I am not used to being the one served, and it is never easy for me to say 'yes' to any act of service aimed in my direction. We tend to try to be self-sufficient, to be independent, and strong. We seem to think that if we 'need' someone we are weak. Perhaps we are, for the time being. It's humbling to have others look after you. I see that in my mom every day. She thanks me all the time for taking care of her, she feels badly that I do so much for her, that she can't do for herself. It is difficult for many of us to accept help, assistance, from others.

One of the greatest lessons I ever learned was when I was expecting Rach. I had a pinched nerve and sciatica. My foot was numb, and I could barely walk. I also had varicose veins really badly, and my heart was doing things it shouldn't be doing. I was put on bed rest for several months. We limped along by ourselves for awhile. Pat was staying home from church in order to take care of me. No one really knew what was going on (well, I told my VT, but that was as far as it went, I wasn't expecting any help though). Pat finally realized that he and the kids needed to be at church, that I would be okay on my own (since I was all week long while he was at work! ;) ) So, off they went to church.

The bishop stopped him and told him that he thought that we had moved. (I think we had missed 3 weeks by then) Pat assured him that we hadn't and told him about what was happening. The bishop asked if we needed any assistance, Pat said no.

The thing was, we did, our house was falling apart. I was unable to cook or clean (that was when Pat learned how to make fettuccine - easiest recipe in the world), and Pat was too busy with a full time job, taking a class three times a week at night to get his engineering license, plus studying, plus taking care of our three children. It just wasn't a pretty sight. We were falling apart at the seams.

So when he told me that the bishop offered to send help over I told him that next time he asked he needed to take him up on it. He balked at the thought, but then he conceded that as hard as he was trying to be mom, dad, breadwinner, etc. he just couldn't do everything! So, we decided that we would simply ask for three meals a week, just until Rachel arrived (two months later).

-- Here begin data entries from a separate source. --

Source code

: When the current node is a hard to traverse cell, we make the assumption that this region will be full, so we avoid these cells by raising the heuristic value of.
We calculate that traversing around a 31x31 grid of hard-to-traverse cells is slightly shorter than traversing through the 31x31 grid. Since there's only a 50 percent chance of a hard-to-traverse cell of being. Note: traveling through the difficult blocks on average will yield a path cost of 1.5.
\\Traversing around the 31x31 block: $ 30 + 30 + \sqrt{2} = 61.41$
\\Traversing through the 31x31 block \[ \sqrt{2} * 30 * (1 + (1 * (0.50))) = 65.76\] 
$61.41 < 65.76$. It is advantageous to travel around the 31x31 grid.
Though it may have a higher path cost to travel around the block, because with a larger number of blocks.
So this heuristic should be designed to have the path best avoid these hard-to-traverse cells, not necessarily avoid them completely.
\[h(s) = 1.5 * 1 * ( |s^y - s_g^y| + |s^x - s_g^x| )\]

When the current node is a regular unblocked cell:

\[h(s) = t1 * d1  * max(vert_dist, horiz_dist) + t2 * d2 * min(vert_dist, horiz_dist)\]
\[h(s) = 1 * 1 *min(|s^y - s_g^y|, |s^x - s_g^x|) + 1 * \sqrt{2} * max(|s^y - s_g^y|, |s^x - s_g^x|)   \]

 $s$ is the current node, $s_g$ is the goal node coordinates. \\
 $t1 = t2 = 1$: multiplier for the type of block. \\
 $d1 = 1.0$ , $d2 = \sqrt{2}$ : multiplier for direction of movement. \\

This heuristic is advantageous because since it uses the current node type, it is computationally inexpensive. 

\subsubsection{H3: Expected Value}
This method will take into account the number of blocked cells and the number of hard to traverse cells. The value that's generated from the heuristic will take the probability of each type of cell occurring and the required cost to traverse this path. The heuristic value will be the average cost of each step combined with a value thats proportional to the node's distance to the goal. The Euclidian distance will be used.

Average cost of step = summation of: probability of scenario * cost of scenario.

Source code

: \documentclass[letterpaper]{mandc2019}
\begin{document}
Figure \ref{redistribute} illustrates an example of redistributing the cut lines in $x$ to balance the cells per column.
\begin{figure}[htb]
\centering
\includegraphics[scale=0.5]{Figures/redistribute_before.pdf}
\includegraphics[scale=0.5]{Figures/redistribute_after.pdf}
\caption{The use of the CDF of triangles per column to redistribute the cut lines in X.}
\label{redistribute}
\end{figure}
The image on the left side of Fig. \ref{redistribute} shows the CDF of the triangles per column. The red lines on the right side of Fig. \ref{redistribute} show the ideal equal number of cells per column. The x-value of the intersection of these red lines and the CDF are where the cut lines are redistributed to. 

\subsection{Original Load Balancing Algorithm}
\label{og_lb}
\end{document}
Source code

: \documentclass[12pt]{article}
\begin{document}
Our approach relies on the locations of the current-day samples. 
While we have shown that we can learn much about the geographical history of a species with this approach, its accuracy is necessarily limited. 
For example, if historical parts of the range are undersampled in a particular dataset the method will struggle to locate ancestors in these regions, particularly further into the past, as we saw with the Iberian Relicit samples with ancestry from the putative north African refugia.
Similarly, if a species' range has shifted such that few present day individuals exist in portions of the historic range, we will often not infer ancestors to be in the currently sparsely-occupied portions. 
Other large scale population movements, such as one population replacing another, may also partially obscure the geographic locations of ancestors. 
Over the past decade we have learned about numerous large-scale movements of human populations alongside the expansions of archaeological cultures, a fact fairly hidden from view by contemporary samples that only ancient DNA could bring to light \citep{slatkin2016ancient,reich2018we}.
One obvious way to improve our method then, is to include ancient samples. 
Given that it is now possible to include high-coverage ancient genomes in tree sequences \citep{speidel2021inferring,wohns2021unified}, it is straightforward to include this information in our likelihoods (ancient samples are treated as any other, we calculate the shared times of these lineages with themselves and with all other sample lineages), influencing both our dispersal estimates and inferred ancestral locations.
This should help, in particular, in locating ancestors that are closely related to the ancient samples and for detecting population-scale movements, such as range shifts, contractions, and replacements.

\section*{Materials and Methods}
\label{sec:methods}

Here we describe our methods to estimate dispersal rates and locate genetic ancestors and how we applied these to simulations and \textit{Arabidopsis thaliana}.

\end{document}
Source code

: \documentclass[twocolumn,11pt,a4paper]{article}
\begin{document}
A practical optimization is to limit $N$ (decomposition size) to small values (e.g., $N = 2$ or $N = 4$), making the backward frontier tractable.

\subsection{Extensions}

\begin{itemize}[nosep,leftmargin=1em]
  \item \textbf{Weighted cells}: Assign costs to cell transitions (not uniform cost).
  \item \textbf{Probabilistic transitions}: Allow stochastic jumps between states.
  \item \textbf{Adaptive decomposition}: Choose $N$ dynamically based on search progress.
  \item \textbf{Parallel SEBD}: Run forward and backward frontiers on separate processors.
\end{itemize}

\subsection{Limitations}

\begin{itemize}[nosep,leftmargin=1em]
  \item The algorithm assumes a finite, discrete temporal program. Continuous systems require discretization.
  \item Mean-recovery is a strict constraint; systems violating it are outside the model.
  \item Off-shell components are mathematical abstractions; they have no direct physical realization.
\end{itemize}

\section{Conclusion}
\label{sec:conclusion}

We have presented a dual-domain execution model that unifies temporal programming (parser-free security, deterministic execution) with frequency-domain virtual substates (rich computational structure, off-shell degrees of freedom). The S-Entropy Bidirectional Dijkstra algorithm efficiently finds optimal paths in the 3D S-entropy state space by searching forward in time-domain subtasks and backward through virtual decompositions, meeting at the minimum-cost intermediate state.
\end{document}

Fortunately, the bishop did ask again, and the RS president came over to assess the situation, and to clean my kitchen...bless her heart. The compassionate service leader arranged for a few meals to be brought over, and for another sister to come over and do our laundry. They didn't come often, which was fine, it was so greatly appreciated...and much needed.

Since then I am more in tune with how sensitive others are to receive service. The lesson I learned from this was that those that serve need blessings in their lives also.

A few weeks ago I was talking to a dear friend and told her that my mom had moved in. She said, "Oh, Sandy!" and what she meant was, how will you handle this? I reassured her that we'd be fine. Then I told her that I know that I will get the blessings that I need in order to help my mom, and I know that I will.

I am so grateful for the times in my life where I have needed to accept the service of others, it has made me more sensitive to others and to my mom and her feelings of inadequacy.